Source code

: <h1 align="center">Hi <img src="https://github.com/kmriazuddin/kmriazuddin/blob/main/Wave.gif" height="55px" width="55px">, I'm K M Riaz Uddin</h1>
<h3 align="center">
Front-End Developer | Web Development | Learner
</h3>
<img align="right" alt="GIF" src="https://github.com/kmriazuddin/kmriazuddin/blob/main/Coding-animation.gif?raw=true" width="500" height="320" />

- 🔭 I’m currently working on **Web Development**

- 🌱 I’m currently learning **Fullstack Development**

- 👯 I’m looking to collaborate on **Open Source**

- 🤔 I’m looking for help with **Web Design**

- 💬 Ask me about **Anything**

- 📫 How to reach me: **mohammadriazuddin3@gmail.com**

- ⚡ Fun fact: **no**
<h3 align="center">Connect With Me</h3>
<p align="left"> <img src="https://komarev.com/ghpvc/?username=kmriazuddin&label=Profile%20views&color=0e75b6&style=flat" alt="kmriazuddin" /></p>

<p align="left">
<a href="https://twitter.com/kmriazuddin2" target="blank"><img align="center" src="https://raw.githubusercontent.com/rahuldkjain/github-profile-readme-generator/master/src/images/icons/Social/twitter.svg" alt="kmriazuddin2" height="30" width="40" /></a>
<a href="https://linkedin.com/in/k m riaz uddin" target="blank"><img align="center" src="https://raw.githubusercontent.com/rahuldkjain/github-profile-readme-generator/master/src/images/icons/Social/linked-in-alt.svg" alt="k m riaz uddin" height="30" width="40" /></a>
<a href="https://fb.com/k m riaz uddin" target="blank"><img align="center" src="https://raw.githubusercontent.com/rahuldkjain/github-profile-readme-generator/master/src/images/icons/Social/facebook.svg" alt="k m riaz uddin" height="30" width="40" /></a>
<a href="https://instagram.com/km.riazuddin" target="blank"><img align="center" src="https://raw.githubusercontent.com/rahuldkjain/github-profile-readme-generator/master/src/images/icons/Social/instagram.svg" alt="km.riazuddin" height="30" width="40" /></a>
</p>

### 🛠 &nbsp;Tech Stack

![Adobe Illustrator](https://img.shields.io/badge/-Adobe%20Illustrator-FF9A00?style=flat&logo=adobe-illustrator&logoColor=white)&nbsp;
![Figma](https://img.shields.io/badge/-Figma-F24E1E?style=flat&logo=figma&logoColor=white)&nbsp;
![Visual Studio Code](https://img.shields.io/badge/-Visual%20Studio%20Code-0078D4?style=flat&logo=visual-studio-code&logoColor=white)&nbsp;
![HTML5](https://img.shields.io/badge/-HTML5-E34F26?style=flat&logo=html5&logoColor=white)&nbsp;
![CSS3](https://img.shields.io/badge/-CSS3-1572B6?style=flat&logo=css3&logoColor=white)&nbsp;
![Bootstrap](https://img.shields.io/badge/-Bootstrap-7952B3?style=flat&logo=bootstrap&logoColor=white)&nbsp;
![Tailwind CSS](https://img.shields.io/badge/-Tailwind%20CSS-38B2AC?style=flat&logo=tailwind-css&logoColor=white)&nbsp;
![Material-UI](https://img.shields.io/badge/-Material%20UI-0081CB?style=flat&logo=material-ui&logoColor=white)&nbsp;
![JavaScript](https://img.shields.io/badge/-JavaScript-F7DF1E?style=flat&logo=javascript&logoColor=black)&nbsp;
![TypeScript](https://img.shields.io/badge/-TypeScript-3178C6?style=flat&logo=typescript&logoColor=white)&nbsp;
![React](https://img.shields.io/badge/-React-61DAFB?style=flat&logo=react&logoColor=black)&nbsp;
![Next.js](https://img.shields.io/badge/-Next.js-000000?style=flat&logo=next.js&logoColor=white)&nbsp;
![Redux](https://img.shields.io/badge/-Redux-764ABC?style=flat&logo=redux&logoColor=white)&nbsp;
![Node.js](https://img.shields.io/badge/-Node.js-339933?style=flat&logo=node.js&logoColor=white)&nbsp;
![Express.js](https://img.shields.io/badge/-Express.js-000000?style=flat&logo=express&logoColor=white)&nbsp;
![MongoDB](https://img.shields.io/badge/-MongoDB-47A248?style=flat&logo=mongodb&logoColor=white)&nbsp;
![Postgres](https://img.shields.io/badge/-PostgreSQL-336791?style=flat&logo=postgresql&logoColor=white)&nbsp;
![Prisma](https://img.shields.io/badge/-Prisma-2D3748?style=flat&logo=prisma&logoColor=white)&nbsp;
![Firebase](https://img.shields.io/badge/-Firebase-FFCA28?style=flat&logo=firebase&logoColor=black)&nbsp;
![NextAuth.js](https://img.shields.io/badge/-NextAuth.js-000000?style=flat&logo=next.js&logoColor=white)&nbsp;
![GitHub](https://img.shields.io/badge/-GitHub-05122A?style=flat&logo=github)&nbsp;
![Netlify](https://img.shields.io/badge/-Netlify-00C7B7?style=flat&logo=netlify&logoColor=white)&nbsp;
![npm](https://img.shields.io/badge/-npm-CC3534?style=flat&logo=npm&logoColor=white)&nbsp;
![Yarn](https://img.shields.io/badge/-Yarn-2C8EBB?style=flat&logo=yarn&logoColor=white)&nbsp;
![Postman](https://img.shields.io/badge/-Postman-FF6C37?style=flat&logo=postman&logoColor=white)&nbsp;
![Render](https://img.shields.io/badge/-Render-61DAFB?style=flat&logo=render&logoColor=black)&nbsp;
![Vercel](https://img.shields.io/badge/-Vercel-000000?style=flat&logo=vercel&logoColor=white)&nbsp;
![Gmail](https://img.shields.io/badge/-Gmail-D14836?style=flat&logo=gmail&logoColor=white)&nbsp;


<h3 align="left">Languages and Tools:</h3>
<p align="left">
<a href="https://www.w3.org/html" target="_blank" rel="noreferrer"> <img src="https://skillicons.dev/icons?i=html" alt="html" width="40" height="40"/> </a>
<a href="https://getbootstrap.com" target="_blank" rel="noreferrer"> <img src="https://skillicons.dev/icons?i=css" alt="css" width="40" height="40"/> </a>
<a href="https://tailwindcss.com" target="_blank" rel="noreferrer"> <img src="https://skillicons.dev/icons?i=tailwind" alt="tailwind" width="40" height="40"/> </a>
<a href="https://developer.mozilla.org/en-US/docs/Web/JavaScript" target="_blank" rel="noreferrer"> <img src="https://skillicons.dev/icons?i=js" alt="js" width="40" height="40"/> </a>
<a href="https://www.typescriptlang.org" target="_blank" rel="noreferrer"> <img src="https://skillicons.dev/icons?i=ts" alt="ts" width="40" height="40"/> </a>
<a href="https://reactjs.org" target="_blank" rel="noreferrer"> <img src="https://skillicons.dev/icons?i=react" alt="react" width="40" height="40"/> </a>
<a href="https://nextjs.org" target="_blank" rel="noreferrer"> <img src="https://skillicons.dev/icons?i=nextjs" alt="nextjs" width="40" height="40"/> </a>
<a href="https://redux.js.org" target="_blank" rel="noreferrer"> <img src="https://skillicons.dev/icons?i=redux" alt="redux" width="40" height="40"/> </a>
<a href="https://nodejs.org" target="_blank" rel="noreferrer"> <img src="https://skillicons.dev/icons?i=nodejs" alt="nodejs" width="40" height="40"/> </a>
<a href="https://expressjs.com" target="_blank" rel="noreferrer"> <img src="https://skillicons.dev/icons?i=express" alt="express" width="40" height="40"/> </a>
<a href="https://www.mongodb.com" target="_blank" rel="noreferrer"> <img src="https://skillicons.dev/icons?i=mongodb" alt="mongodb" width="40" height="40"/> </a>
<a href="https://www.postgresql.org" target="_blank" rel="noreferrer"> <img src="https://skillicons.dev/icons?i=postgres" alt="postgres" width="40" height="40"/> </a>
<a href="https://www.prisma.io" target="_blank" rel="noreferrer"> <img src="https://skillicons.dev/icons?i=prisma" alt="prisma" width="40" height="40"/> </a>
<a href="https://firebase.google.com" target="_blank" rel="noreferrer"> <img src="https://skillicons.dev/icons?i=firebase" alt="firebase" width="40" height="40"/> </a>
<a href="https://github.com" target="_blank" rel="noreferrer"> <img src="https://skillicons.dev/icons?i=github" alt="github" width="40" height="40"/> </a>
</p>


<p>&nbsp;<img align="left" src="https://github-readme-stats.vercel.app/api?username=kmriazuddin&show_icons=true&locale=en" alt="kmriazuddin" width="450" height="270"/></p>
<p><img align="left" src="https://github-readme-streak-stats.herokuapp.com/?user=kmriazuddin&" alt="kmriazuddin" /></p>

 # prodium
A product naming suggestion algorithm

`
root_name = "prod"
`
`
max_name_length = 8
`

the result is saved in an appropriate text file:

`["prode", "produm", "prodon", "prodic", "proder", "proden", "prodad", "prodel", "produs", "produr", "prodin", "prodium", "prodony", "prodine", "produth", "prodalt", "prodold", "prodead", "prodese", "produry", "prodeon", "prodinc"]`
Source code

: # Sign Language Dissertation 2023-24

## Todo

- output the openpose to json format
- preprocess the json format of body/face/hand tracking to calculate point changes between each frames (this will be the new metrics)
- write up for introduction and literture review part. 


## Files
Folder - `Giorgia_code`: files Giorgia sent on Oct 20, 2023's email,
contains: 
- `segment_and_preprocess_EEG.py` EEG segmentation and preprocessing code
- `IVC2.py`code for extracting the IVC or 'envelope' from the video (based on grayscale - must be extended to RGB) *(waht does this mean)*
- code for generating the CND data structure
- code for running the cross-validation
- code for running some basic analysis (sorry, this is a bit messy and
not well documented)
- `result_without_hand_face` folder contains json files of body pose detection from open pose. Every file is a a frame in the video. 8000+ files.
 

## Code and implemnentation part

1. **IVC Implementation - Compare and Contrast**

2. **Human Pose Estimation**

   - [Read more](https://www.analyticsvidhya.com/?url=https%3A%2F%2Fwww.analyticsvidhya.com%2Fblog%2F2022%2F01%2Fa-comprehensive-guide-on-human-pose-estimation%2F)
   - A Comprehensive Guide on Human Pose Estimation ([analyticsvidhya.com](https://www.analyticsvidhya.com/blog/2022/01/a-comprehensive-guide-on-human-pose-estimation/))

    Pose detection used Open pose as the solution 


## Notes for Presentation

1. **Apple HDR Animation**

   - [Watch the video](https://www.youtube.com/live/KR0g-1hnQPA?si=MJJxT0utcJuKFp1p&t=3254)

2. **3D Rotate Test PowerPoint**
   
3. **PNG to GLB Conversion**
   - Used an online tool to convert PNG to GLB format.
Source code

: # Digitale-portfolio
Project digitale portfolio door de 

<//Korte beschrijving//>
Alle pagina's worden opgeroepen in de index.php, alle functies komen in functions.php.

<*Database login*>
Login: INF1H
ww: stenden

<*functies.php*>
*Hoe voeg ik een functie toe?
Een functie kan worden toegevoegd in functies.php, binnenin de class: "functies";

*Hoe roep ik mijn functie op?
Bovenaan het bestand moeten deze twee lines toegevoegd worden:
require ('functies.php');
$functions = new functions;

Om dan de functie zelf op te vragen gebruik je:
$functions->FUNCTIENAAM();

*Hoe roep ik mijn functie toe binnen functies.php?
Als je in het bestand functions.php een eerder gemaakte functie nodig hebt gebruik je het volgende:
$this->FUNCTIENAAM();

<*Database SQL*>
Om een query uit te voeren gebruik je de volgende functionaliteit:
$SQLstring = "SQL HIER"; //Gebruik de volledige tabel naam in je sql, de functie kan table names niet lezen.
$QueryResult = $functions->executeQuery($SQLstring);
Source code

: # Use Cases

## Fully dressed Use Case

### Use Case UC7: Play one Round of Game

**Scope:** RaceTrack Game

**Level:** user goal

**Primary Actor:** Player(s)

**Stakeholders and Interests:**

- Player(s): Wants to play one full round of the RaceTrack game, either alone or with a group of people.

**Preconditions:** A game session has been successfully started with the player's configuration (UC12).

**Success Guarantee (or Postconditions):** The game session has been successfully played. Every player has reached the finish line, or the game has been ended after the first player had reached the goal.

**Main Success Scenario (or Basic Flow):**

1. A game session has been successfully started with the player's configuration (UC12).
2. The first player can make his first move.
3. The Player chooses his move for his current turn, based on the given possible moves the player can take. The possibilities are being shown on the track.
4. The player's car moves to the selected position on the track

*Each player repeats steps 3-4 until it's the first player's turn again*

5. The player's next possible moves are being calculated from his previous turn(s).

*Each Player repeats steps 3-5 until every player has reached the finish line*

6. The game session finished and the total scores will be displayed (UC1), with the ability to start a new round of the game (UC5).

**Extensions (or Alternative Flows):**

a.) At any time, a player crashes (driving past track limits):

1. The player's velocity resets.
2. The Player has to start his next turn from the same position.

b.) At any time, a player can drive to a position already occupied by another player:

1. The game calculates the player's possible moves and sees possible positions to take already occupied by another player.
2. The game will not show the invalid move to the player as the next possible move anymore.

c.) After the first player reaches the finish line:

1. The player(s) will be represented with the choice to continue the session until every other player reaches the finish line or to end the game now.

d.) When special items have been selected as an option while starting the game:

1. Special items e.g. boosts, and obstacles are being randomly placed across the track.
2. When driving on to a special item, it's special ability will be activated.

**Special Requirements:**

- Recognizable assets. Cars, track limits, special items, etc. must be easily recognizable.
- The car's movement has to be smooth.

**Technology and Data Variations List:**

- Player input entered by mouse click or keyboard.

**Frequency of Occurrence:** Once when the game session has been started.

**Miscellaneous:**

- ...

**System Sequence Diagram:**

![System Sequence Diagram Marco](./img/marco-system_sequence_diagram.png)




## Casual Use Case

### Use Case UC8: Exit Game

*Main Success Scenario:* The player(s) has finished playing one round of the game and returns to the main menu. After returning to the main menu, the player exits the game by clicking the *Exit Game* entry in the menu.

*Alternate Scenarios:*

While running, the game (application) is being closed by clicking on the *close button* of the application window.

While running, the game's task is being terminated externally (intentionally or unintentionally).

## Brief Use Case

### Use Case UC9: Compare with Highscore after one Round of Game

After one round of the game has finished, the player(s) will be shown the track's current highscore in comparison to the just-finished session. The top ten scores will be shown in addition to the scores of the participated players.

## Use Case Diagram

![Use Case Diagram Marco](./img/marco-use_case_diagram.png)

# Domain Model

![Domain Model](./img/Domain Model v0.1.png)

> [What the task requires]:
Give back exactly the lines from the line containing "## Casual Use Case" to the end of the entries, and no other lines.

> [Completed task]:
## Casual Use Case

### Use Case UC8: Exit Game

*Main Success Scenario:* The player(s) has finished playing one round of the game and returns to the main menu. After returning to the main menu, the player exits the game by clicking the *Exit Game* entry in the menu.

*Alternate Scenarios:*

While running, the game (application) is being closed by clicking on the *close button* of the application window.

While running, the game's task is being terminated externally (intentionally or unintentionally).

## Brief Use Case

### Use Case UC9: Compare with Highscore after one Round of Game

After one round of the game has finished, the player(s) will be shown the track's current highscore in comparison to the just-finished session. The top ten scores will be shown in addition to the scores of the participated players.

## Use Case Diagram

![Use Case Diagram Marco](./img/marco-use_case_diagram.png)

# Domain Model

![Domain Model](./img/Domain Model v0.1.png)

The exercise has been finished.